_PROBLEM_
Transcribe exactly the lines from the one containing "midden van Israel." through the end of the entries, including both the first and the last, and nothing else.

[Dataset entries]
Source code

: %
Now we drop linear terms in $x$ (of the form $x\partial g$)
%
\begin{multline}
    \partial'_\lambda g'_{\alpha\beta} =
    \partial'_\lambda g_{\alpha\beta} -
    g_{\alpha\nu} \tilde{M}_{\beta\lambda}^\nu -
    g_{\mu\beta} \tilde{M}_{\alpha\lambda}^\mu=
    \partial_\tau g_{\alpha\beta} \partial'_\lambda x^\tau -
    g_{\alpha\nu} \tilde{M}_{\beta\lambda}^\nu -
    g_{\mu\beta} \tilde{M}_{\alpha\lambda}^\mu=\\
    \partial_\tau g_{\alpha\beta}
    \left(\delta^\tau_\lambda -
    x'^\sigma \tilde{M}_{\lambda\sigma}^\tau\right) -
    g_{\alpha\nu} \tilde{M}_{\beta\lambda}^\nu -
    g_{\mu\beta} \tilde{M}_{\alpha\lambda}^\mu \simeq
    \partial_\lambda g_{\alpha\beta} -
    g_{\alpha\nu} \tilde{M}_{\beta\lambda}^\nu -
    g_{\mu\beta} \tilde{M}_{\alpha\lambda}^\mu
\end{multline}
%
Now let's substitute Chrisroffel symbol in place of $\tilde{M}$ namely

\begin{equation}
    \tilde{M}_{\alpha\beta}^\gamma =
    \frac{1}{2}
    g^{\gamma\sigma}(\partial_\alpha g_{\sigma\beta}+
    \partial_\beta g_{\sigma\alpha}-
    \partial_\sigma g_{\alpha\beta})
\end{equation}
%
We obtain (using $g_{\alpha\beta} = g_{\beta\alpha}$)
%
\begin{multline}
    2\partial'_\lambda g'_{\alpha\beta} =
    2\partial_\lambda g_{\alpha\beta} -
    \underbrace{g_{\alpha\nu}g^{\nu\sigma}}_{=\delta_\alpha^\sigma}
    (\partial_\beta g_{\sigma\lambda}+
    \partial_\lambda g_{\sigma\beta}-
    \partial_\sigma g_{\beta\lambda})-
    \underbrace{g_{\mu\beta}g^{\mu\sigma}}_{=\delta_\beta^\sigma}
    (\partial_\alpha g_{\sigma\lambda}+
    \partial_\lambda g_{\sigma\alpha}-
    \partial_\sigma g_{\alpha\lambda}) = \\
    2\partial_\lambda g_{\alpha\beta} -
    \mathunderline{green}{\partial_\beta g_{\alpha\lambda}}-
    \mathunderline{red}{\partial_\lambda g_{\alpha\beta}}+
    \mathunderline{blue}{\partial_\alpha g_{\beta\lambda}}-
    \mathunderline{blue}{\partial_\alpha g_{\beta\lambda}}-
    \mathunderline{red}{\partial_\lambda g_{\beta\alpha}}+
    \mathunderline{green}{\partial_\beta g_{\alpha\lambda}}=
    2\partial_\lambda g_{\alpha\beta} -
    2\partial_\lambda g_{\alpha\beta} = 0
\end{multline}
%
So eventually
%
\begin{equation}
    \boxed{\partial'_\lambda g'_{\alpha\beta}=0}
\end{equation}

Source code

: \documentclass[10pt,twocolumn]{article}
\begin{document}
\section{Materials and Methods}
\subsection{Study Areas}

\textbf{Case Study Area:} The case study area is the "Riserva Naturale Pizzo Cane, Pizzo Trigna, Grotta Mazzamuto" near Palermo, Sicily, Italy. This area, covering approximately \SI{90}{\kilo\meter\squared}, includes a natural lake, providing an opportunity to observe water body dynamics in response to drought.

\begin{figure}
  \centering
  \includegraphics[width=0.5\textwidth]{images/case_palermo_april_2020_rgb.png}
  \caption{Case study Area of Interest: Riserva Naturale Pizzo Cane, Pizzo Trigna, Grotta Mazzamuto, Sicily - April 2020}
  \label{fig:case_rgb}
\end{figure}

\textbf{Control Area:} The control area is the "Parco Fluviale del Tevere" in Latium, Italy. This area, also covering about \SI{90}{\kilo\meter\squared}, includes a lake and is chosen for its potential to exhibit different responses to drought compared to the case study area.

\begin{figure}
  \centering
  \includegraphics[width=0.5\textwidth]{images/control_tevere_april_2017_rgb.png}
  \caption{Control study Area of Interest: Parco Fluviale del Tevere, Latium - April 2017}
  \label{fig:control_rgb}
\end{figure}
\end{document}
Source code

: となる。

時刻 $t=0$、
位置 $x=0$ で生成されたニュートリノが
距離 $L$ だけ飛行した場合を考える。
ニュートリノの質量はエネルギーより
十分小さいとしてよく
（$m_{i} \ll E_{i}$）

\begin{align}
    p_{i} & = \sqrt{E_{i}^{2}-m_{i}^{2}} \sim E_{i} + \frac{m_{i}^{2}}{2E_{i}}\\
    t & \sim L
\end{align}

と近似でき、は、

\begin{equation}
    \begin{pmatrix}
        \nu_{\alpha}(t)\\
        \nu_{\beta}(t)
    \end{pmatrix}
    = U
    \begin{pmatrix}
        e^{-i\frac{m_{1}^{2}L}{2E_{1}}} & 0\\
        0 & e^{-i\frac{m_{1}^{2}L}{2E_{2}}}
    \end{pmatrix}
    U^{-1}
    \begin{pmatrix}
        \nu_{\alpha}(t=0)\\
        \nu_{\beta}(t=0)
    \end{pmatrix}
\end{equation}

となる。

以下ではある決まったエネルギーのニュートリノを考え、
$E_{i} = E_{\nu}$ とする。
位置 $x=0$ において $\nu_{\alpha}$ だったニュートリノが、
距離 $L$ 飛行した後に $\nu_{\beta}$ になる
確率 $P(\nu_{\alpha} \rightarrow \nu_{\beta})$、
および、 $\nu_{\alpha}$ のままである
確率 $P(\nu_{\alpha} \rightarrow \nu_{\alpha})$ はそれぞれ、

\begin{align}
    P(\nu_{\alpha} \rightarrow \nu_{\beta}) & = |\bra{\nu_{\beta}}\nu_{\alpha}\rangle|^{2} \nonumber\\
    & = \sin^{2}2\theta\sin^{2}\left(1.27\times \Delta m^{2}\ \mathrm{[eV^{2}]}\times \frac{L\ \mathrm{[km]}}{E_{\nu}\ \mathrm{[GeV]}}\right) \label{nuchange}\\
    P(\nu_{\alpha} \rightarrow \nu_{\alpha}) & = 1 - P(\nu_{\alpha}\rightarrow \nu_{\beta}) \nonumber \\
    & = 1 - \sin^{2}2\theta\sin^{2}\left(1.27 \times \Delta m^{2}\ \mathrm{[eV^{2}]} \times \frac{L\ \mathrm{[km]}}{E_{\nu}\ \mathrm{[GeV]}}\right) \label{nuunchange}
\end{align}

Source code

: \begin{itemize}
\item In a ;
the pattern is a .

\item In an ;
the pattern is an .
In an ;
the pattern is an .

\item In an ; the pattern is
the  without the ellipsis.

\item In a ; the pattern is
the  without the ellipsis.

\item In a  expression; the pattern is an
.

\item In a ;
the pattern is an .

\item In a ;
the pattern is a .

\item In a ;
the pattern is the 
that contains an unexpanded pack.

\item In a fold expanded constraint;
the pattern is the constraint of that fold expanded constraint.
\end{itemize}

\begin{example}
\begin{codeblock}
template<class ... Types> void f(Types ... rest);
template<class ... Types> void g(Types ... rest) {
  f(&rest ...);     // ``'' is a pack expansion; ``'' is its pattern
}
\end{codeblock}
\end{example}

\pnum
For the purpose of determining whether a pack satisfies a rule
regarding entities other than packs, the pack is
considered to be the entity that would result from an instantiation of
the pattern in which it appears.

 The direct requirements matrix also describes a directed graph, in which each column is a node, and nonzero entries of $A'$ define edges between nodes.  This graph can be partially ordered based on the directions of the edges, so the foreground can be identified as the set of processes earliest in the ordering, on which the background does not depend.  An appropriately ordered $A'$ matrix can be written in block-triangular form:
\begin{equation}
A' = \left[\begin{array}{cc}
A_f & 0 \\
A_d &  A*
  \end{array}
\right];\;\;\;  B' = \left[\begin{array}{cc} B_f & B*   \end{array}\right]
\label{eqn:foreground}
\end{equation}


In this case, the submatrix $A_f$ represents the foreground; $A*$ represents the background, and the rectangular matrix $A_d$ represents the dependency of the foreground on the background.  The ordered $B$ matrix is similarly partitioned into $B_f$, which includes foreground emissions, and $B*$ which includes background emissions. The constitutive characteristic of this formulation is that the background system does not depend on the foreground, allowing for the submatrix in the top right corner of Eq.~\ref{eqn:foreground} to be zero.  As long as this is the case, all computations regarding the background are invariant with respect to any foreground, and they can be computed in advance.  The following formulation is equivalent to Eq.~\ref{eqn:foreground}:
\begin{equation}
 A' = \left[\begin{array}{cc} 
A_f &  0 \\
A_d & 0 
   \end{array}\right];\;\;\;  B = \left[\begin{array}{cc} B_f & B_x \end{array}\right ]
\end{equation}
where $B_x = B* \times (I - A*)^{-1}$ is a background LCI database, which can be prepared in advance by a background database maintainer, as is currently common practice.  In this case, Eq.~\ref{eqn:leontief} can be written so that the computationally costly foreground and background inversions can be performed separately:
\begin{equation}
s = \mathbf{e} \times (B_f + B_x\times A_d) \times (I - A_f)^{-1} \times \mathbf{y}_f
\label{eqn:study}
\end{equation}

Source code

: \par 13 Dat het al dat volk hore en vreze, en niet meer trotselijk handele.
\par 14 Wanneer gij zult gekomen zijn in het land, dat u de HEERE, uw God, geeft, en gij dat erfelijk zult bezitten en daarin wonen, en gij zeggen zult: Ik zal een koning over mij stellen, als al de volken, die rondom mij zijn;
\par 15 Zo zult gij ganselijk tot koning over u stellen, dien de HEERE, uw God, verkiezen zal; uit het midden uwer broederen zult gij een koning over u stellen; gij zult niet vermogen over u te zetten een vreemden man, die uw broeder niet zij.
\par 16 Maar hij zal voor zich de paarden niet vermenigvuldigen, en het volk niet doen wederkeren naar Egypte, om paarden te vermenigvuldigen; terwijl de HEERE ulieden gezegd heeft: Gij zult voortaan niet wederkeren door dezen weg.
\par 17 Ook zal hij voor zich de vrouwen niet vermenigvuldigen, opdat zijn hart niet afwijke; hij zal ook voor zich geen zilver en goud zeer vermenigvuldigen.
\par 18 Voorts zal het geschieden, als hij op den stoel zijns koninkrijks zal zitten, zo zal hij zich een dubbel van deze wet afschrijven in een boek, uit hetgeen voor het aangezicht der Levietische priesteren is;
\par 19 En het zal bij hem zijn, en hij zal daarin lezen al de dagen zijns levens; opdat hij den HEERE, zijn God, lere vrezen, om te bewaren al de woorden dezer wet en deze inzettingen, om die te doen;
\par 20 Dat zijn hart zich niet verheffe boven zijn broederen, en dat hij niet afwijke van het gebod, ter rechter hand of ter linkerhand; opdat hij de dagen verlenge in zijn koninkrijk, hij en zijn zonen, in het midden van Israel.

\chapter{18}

_OUTPUT FOR THIS EXERCISE_
\par 20 Dat zijn hart zich niet verheffe boven zijn broederen, en dat hij niet afwijke van het gebod, ter rechter hand of ter linkerhand; opdat hij de dagen verlenge in zijn koninkrijk, hij en zijn zonen, in het midden van Israel.

\chapter{18}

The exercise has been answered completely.